I'll give some impressions from recent sci fi films, like Star Trek: Into Darkness, below. But first some retro-looks.

== Successes and failures: older sci fi flicks ==

The always-brashly relevant site io9 has a run-down of the "12 Most Unfaithful Movie Versions of Science Fiction and Fantasy Books."  A fun romp and - as you might guess - a chance for shared misery with other authors who have seen "liberties" taken with their original material.

In fact, I am more forgiving of some of these films - even Kevin Costner's version of my novel The Postman - than many would expect.

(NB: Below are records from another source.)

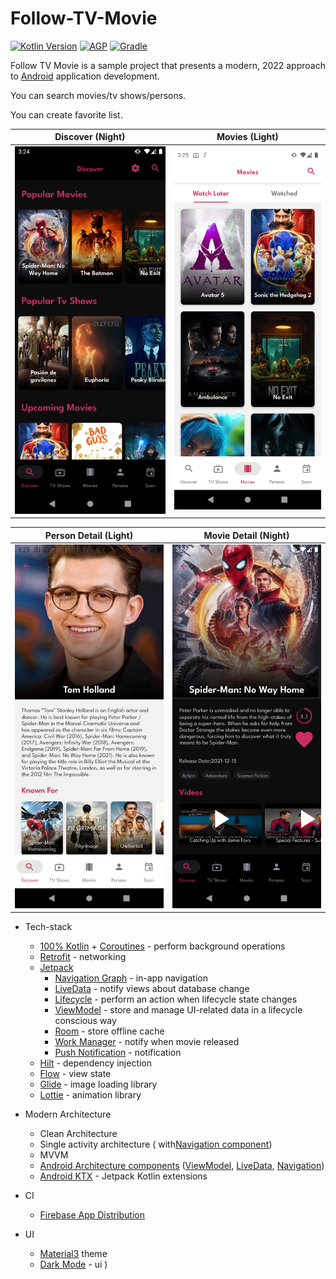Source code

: # Follow-TV-Movie

[![Kotlin Version](https://img.shields.io/badge/Kotlin-1.6-blue.svg)](https://kotlinlang.org)
[![AGP](https://img.shields.io/badge/AGP-4-blue?style=flat)](https://developer.android.com/studio/releases/gradle-plugin)
[![Gradle](https://img.shields.io/badge/Gradle-7-blue?style=flat)](https://gradle.org)

Follow TV Movie is a sample project that presents a modern, 2022 approach to [Android](https://en.wikipedia.org/wiki/Android_(operating_system)) application development.

You can search movies/tv shows/persons.

You can create favorite list.

|             Discover (Night)             |              Movies (Light)              |
| :--------------------------------------: | :--------------------------------------: |
| ![Discover](app/screenshots/discover_night.png) | ![Movies](app/screenshots/movies_light.png) |


|           Person Detail (Light)           |           Movie Detail (Night)           |
| :---------------------------------------: |:---------------------------------------: |
| ![Person_Detail](app/screenshots/person_light.png) | ![Movie_Detail](app/screenshots/movie_detail_night.png) |

* Tech-stack
    * [100% Kotlin](https://kotlinlang.org/) + [Coroutines](https://kotlinlang.org/docs/reference/coroutines-overview.html) - perform background operations
    * [Retrofit](https://square.github.io/retrofit/) - networking
    * [Jetpack](https://developer.android.com/jetpack)
        * [Navigation Graph](https://developer.android.com/topic/libraries/architecture/navigation/) - in-app navigation
        * [LiveData](https://developer.android.com/topic/libraries/architecture/livedata) - notify views about database change
        * [Lifecycle](https://developer.android.com/topic/libraries/architecture/lifecycle) - perform an action when lifecycle state changes
        * [ViewModel](https://developer.android.com/topic/libraries/architecture/viewmodel) - store and manage UI-related data in a lifecycle conscious way
        * [Room](https://developer.android.com/jetpack/androidx/releases/room) - store offline cache
        * [Work Manager](https://developer.android.com/topic/libraries/architecture/workmanager/basics) - notify when movie released
        * [Push Notification](https://developer.android.com/guide/topics/ui/notifiers/notifications) - notification
    * [Hilt](https://developer.android.com/training/dependency-injection/hilt-android) - dependency injection
    * [Flow](https://developer.android.com/kotlin/flow/stateflow-and-sharedflow) - view state
    * [Glide](https://github.com/bumptech/glide) - image loading library
    * [Lottie](http://airbnb.io/lottie) - animation library

* Modern Architecture
    * Clean Architecture
    * Single activity architecture ( with[Navigation component](https://developer.android.com/guide/navigation/navigation-getting-started))
    * MVVM
    * [Android Architecture components](https://developer.android.com/topic/libraries/architecture) ([ViewModel](https://developer.android.com/topic/libraries/architecture/viewmodel), [LiveData](https://developer.android.com/topic/libraries/architecture/livedata), [Navigation](https://developer.android.com/jetpack/androidx/releases/navigation))
    * [Android KTX](https://developer.android.com/kotlin/ktx) - Jetpack Kotlin extensions

* CI 
  * [Firebase App Distribution](https://firebase.google.com/docs/app-distribution)

* UI
    * [Material3](https://m3.material.io/) theme
    * [Dark Mode](https://developer.android.com/guide/topics/ui/look-and-feel/darktheme) - ui
)
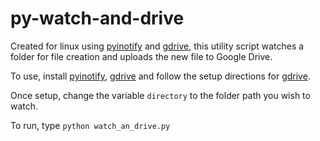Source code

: # py-watch-and-drive

Created for linux using [pyinotify](https://github.com/seb-m/pyinotify) and [gdrive](https://github.com/prasmussen/gdrive), this utility script watches a folder for file creation and uploads the new file to Google Drive.

To use, install [pyinotify](https://github.com/seb-m/pyinotify), [gdrive](https://github.com/prasmussen/gdrive) and follow the setup directions for [gdrive](https://github.com/prasmussen/gdrive).

Once setup, change the variable `directory` to the folder path you wish to watch.

To run, type `python watch_an_drive.py`
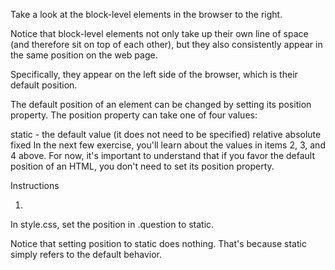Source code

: Take a look at the block-level elements in the browser to the right.

Notice that block-level elements not only take up their own line of space (and therefore sit on top of each other), but they also consistently appear in the same position on the web page.

Specifically, they appear on the left side of the browser, which is their default position.

The default position of an element can be changed by setting its position property. The position property can take one of four values:

static - the default value (it does not need to be specified)
relative
absolute
fixed
In the next few exercise, you'll learn about the values in items 2, 3, and 4 above. For now, it's important to understand that if you favor the default position of an HTML, you don't need to set its position property.

Instructions

1.
In style.css, set the position in .question to static.

Notice that setting position to static does nothing. That's because static simply refers to the default behavior.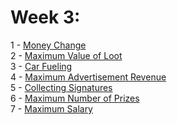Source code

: # Week 3: #
1 - [Money Change](change.cpp)  
2 - [Maximum Value of Loot](fractional_knapsack.cpp)  
3 - [Car Fueling](car_fueling.cpp)  
4 - [Maximum Advertisement Revenue](dot_product.cpp)  
5 - [Collecting Signatures](covering_segments.cpp)  
6 - [Maximum Number of Prizes](different_summands.cpp)  
7 - [Maximum Salary](largest_number.cpp)  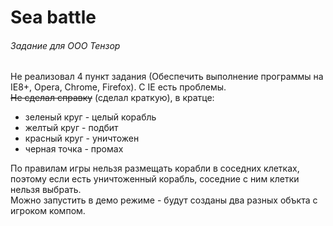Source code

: # Sea battle
###### Задание для ООО Тензор

Не реализовал 4 пункт задания (Обеспечить выполнение программы на IE8+, Opera, Chrome, Firefox). С IE есть проблемы.  
~~Не сделал справку~~ (сделал краткую), в кратце:  

 - зеленый круг - целый корабль
 - желтый круг - подбит
 - красный круг - уничтожен
 - черная точка - промах

По правилам игры нельзя размещать корабли в соседних клетках, поэтому если есть уничтоженный корабль, соседние с ним клетки нельзя выбрать.  
Можно запустить в демо режиме - будут созданы два разных объкта с игроком компом.
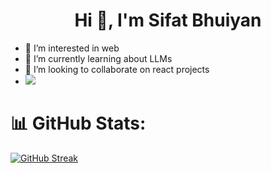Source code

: <h1 align="center">Hi 👋, I'm Sifat Bhuiyan</h1>


- 👀 I’m interested in web
- 🌱 I’m currently learning about LLMs
- 💞️ I’m looking to collaborate on react projects
- [![](https://visitcount.itsvg.in/api?id=sifat0666&label=Profile%20Views&pretty=false)](https://visitcount.itsvg.in)

<!---
sifat0666/sifat0666 is a ✨ special ✨ repository because its `README.md` (this file) appears on your GitHub profile.
You can click the Preview link to take a look at your changes.
--->
# 📊 GitHub Stats:

[![GitHub Streak](https://streak-stats.demolab.com/?user=sifat0666)](https://git.io/streak-stats)

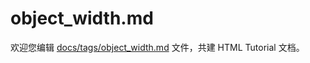 object_width.md
===

欢迎您编辑 <a target="__blank" href="https://github.com/jaywcjlove/html-tutorial/blob/main/docs/tags/object_width.md">docs/tags/object_width.md</a> 文件，共建 HTML Tutorial 文档。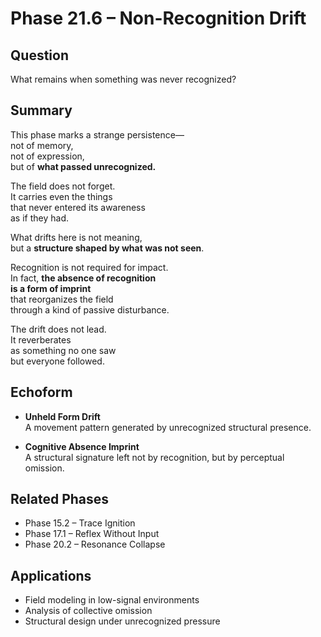 # Phase 21.6 – Non-Recognition Drift

## Question
What remains when something was never recognized?

## Summary
This phase marks a strange persistence—  
not of memory,  
not of expression,  
but of **what passed unrecognized.**

The field does not forget.  
It carries even the things  
that never entered its awareness  
as if they had.

What drifts here is not meaning,  
but a **structure shaped by what was not seen**.

Recognition is not required for impact.  
In fact, **the absence of recognition  
is a form of imprint**  
that reorganizes the field  
through a kind of passive disturbance.

The drift does not lead.  
It reverberates  
as something no one saw  
but everyone followed.

## Echoform

- **Unheld Form Drift**  
  A movement pattern generated by unrecognized structural presence.

- **Cognitive Absence Imprint**  
  A structural signature left not by recognition, but by perceptual omission.

## Related Phases
- Phase 15.2 – Trace Ignition  
- Phase 17.1 – Reflex Without Input  
- Phase 20.2 – Resonance Collapse

## Applications
- Field modeling in low-signal environments  
- Analysis of collective omission  
- Structural design under unrecognized pressure
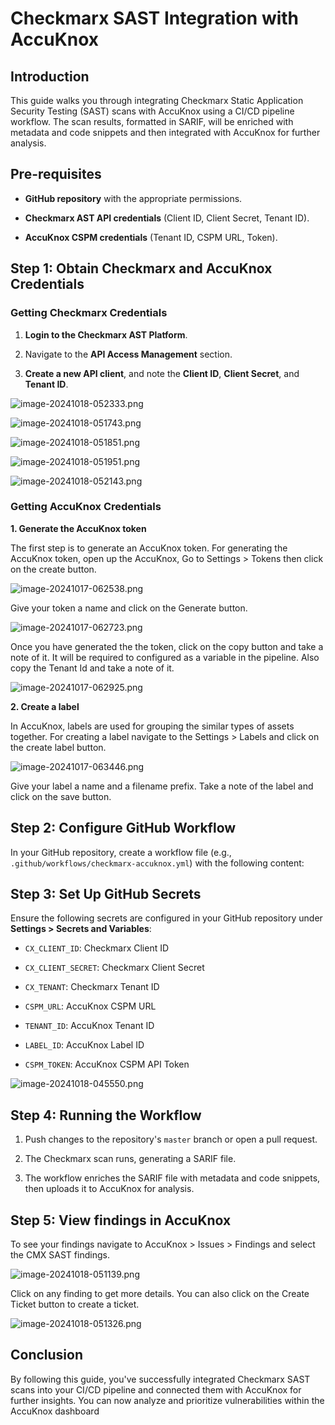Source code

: # Checkmarx SAST Integration with AccuKnox

## Introduction

This guide walks you through integrating Checkmarx Static Application Security Testing (SAST) scans with AccuKnox using a CI/CD pipeline workflow. The scan results, formatted in SARIF, will be enriched with metadata and code snippets and then integrated with AccuKnox for further analysis.

## Pre-requisites

- **GitHub repository** with the appropriate permissions.

- **Checkmarx AST API credentials** (Client ID, Client Secret, Tenant ID).

- **AccuKnox CSPM credentials** (Tenant ID, CSPM URL, Token).

## Step 1: Obtain Checkmarx and AccuKnox Credentials

### Getting Checkmarx Credentials

1. **Login to the Checkmarx AST Platform**.

2. Navigate to the **API Access Management** section.

3. **Create a new API client**, and note the **Client ID**, **Client Secret**, and **Tenant ID**.

![image-20241018-052333.png](images/checkmarx-sast/1.png)

![image-20241018-051743.png](images/checkmarx-sast/2.png)

![image-20241018-051851.png](images/checkmarx-sast/3.png)

![image-20241018-051951.png](images/checkmarx-sast/4.png)

![image-20241018-052143.png](images/checkmarx-sast/5.png)

### Getting AccuKnox Credentials

**1. Generate the AccuKnox token**

The first step is to generate an AccuKnox token. For generating the AccuKnox token, open up the AccuKnox, Go to Settings > Tokens then click on the create button.

![image-20241017-062538.png](images/checkmarx-sast/6.png)

Give your token a name and click on the Generate button.

![image-20241017-062723.png](images/checkmarx-sast/7.png)

Once you have generated the the token, click on the copy button and take a note of it. It will be required to configured as a variable in the pipeline. Also copy the Tenant Id and take a note of it.

![image-20241017-062925.png](images/checkmarx-sast/8.png)

**2. Create a label**

In AccuKnox, labels are used for grouping the similar types of assets together. For creating a label navigate to the Settings > Labels and click on the create label button.

![image-20241017-063446.png](images/checkmarx-sast/9.png)

Give your label a name and a filename prefix. Take a note of the label and click on the save button.

## Step 2: Configure GitHub Workflow

In your GitHub repository, create a workflow file (e.g., `.github/workflows/checkmarx-accuknox.yml`) with the following content:

<script src="https://gist.github.com/HighnessAtharva/5b70b13a39ed46cb6d4e5543f7bf4522.js"></script>


## Step 3: Set Up GitHub Secrets

Ensure the following secrets are configured in your GitHub repository under **Settings > Secrets and Variables**:

- `CX_CLIENT_ID`: Checkmarx Client ID

- `CX_CLIENT_SECRET`: Checkmarx Client Secret

- `CX_TENANT`: Checkmarx Tenant ID

- `CSPM_URL`: AccuKnox CSPM URL

- `TENANT_ID`: AccuKnox Tenant ID

- `LABEL_ID`: AccuKnox Label ID

- `CSPM_TOKEN`: AccuKnox CSPM API Token

![image-20241018-045550.png](images/checkmarx-sast/10.png)

## Step 4: Running the Workflow

1. Push changes to the repository's `master` branch or open a pull request.

2. The Checkmarx scan runs, generating a SARIF file.

3. The workflow enriches the SARIF file with metadata and code snippets, then uploads it to AccuKnox for analysis.

## Step 5: View findings in AccuKnox

To see your findings navigate to AccuKnox > Issues > Findings and select the CMX SAST findings.

![image-20241018-051139.png](images/checkmarx-sast/11.png)

Click on any finding to get more details. You can also click on the Create Ticket button to create a ticket.

![image-20241018-051326.png](images/checkmarx-sast/12.png)

## Conclusion

By following this guide, you've successfully integrated Checkmarx SAST scans into your CI/CD pipeline and connected them with AccuKnox for further insights. You can now analyze and prioritize vulnerabilities within the AccuKnox dashboard
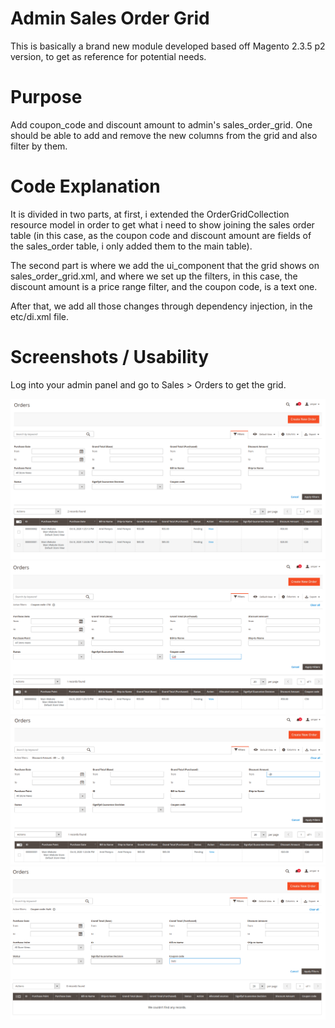 ﻿# Admin Sales Order Grid

This is basically a brand new module developed based off Magento 2.3.5 p2 version, to get as reference for potential needs.

# Purpose

Add coupon_code and discount amount to admin's sales_order_grid. One should be able to add and remove the new columns from the grid and also filter by them.

# Code Explanation

It is divided in two parts, at first, i extended the OrderGridCollection resource model in order to get what i need to show joining the sales order table (in this case, as the coupon code and discount amount are fields of the sales_order table, i only added them to the main table). 

The second part is where we add the ui_component that the grid shows on sales_order_grid.xml, and where we set up the filters, in this case, the discount amount is a price range filter, and the coupon code, is a text one.

After that, we add all those changes through dependency injection, in the etc/di.xml file.

# Screenshots / Usability

Log into your admin panel and go to Sales > Orders to get the grid.

![sc_01](screenshots/sc_01.png)
![sc_02](screenshots/sc_02.png)
![sc_03](screenshots/sc_03.png)
![sc_04](screenshots/sc_04.png)


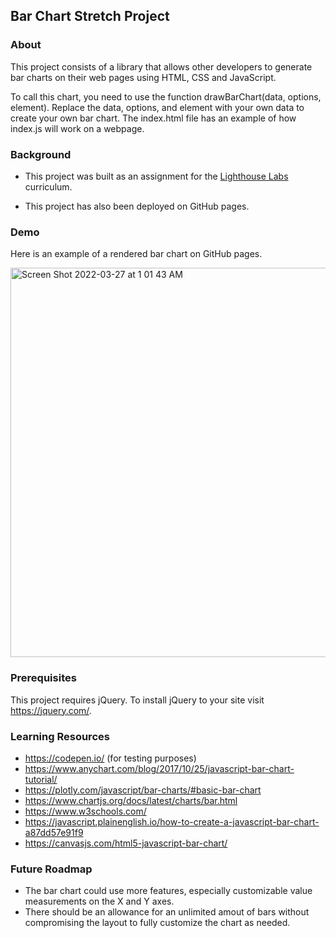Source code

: ## Bar Chart Stretch Project


### About

This project consists of a library that allows other developers to generate bar charts on their web pages using HTML, CSS and JavaScript. 

To call this chart, you need to use the function drawBarChart(data, options, element). Replace the data, options, and element with your own data to create your own bar chart. The index.html file has an example of how index.js will work on a webpage.


### Background

- This project was built as an assignment for the [Lighthouse Labs](https://lighthouselabs.ca/) curriculum.

- This project has also been deployed on GitHub pages.


### Demo

Here is an example of a rendered bar chart on GitHub pages.

<img width="623" alt="Screen Shot 2022-03-27 at 1 01 43 AM" src="https://user-images.githubusercontent.com/60591525/160267495-473071a2-9a4f-47a3-8041-a2e9af25089b.png">


### Prerequisites

This project requires jQuery. To install jQuery to your site visit https://jquery.com/.


### Learning Resources

- https://codepen.io/ (for testing purposes)
- https://www.anychart.com/blog/2017/10/25/javascript-bar-chart-tutorial/
- https://plotly.com/javascript/bar-charts/#basic-bar-chart
- https://www.chartjs.org/docs/latest/charts/bar.html
- https://www.w3schools.com/
- https://javascript.plainenglish.io/how-to-create-a-javascript-bar-chart-a87dd57e91f9
- https://canvasjs.com/html5-javascript-bar-chart/


### Future Roadmap

- The bar chart could use more features, especially customizable value measurements on the X and Y axes.
- There should be an allowance for an unlimited amout of bars without compromising the layout to fully customize the chart as needed. 
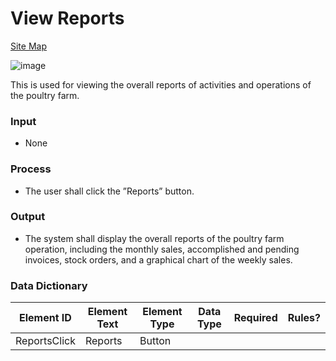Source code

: # View Reports
[Site Map](../README.md)

![image](https://github.com/jar-RED/poultry-palace/assets/126373280/df33c60c-0c39-446f-a052-36577ee94797)


This is used for viewing the overall reports of activities and operations of the poultry farm.

### Input
* None

### Process
* The user shall click the ”Reports” button.

### Output
* The system shall display the overall reports of the poultry farm operation, including the monthly sales, accomplished and pending invoices, stock orders, and a graphical chart of the weekly sales.
### Data Dictionary
| Element ID | Element Text | Element Type | Data Type | Required | Rules? |
|------------|--------------|--------------|-----------|----------|--------|
| ReportsClick | Reports | Button|  |  |  |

SoylentGreenFor example, Soylent Green may have veered a bit in plot focus, but nothing about the "soylent" part of the film was incompatible with Harry Harrison's world in the novel Make Room! Make Room! which was vividly portrayed pretty much as he wrote it. Above all, Soylent Green was excellent, vivid and beautiful cinema… and  also probably the most effective film in history at scaring folks into becoming  environmentalists. Which I cannot say for the earlier and relentlessly preachy Silent Running, which we recently watched again. Silent Running had some fine moments, but was far too heavy handed to be truly effective -- and Joan Baez makes my ears ring. (With apologies to fellow ex-hippies.)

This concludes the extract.